I was just having a go at this question, and I suppose I have two sub-questions:
1. Does my approach look correct?
2. If my approach is correct, is there a better approach than what I have done?

Original question: Suppose we are flipping a fair coin. What is the probability that we observe a run of 5 consecutive heads before seeing a run of 2 consecutive tails.

My approach:
Let ##p_k## be the probability of seeing 5 consecutive heads, given that we have seen ##k## consecutive heads so far. ##k = -1## means we have seen a tail and ##k = -2 ## means that we have seen two consecutive tails.

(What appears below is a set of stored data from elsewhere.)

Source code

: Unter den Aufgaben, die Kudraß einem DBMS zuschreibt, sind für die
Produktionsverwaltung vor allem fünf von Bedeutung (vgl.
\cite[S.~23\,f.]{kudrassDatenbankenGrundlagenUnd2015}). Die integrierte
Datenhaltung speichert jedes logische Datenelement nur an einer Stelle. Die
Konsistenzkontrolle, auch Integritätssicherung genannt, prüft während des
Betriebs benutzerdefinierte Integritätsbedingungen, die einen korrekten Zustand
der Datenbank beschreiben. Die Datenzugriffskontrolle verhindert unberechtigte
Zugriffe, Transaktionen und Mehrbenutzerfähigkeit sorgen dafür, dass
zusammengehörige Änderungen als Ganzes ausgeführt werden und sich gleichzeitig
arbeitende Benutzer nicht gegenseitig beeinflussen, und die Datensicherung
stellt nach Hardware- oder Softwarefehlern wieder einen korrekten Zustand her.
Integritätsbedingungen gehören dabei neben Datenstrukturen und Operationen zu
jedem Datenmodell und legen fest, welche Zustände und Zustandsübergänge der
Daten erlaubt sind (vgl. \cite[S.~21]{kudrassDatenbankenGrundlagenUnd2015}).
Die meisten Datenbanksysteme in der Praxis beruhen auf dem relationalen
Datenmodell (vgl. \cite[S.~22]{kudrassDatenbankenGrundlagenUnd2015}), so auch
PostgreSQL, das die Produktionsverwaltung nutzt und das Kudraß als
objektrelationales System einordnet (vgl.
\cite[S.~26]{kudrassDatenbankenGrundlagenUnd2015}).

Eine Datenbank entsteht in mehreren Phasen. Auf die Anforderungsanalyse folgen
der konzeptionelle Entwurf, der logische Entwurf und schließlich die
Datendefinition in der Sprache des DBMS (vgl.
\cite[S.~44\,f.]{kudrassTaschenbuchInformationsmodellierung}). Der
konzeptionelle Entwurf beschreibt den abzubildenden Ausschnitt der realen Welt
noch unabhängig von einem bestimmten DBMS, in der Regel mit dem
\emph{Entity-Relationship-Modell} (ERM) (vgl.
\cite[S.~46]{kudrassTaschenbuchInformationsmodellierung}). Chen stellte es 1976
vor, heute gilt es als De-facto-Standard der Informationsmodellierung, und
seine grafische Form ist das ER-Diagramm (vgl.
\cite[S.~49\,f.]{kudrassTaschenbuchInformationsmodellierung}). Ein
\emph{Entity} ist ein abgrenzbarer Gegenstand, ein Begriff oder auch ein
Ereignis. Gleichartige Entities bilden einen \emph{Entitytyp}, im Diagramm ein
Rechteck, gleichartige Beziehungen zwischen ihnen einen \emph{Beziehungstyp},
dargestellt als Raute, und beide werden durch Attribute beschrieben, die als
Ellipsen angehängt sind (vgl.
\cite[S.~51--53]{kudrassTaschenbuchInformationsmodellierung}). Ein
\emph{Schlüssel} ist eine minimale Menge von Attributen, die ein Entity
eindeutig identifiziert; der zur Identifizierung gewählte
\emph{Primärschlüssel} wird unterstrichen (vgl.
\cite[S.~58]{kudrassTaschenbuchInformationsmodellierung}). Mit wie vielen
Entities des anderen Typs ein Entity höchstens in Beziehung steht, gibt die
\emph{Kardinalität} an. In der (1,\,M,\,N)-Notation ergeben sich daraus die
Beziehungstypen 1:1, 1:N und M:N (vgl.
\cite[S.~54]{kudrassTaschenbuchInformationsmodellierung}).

Then I basically just set up a system of equations which basically take the form of: ##p{k} = P(\text{get a head}) p_{k + 1} + P(\text{get a tail}) p_{0} ##

[tex] p_{-2} = 0 [/tex]
[tex] p_{-1} = \frac{1}{2} p_{-2} + \frac{1}{2} p_{0} = \frac{1}{2} p_{0} [/tex]

[tex] p_{5} = 1 [/tex]
[tex] p_{4} = \frac{1}{2} p_{5} + \frac{1}{2} p_{0} = \frac{1}{2} + \frac{1}{2} p_0 [/tex]
[tex] p_{3} = \frac{1}{2} p_{4} + \frac{1}{2} p_{0} = \frac{1}{2} p_{0} + \frac{1}{2} \left( \frac{1}{2} + \frac{1}{2} p_0 \right) = \frac{1}{4} + \frac{3}{4} p_{0} [/tex]
[tex] p_{2} = \frac{1}{2} p_{3} + \frac{1}{2} p_{0} = \frac{1}{2} p_{0} + \frac{1}{2} \left( \frac{1}{4} + \frac{3}{4} p_0 \right) = \frac{1}{8} + \frac{7}{8} p_{0} [/tex]
[tex] p_{1} = \frac{1}{2} p_{2} + \frac{1}{2} p_{0} = \frac{1}{2} p_{0} + \frac{1}{2} \left( \frac{1}{8} + \frac{7}{8} p_0 \right) = \frac{1}{16} + \frac{15}{16} p_{0} [/tex]
[tex] p_{0} = \frac{1}{2} p_{-1} + \frac{1}{2} p_{1} = \frac{1}{2} \cdot \frac{1}{2} p_{0} + \frac{1}{2} p_{1} \rightarrow p_{0} = \frac{2}{3} p_{1} [/tex]
which leads to:
[tex] p_{0} = \frac{2}{3} \left( \frac{1}{16} + \frac{15}{16} p_{0} \right) \rightarrow p_{0} = \frac{1}{9} [/tex]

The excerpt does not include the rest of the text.